» WHAT THIS TASK INVOLVES
Gather all lines in the records below that include the word "label".

(DATASET RECORDS begins)

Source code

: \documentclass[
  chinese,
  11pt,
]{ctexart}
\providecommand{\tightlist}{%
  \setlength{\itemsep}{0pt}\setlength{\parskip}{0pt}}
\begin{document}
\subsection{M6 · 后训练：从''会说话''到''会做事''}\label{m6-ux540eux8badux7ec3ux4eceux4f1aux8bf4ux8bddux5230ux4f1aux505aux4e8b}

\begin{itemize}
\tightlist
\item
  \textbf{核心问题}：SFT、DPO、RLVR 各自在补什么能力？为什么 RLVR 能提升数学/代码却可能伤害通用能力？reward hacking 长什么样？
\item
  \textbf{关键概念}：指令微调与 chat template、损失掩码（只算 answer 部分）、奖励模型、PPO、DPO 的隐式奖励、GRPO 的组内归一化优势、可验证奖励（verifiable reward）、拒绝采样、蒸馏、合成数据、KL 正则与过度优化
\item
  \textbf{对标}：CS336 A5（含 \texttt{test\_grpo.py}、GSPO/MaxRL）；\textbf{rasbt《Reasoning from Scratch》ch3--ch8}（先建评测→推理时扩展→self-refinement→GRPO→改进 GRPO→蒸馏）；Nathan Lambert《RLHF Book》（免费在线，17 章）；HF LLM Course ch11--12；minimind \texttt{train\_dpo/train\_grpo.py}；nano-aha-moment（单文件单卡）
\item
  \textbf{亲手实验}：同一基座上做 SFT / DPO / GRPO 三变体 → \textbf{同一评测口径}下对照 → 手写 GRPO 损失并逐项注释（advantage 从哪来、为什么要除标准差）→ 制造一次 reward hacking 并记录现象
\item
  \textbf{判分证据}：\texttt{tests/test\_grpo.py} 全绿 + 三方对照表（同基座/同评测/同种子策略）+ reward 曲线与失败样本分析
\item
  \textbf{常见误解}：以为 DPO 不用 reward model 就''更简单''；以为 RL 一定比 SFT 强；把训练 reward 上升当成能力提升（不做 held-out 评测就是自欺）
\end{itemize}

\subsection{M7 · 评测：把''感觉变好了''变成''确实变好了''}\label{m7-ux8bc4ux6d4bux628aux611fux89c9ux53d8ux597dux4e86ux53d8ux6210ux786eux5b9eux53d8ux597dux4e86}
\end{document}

(DATASET RECORDS ends)

» EXERCISE RESULT
\subsection{M6 · 后训练：从''会说话''到''会做事''}\label{m6-ux540eux8badux7ec3ux4eceux4f1aux8bf4ux8bddux5230ux4f1aux505aux4e8b}
\subsection{M7 · 评测：把''感觉变好了''变成''确实变好了''}\label{m7-ux8bc4ux6d4bux628aux611fux89c9ux53d8ux597dux4e86ux53d8ux6210ux786eux5b9eux53d8ux597dux4e86}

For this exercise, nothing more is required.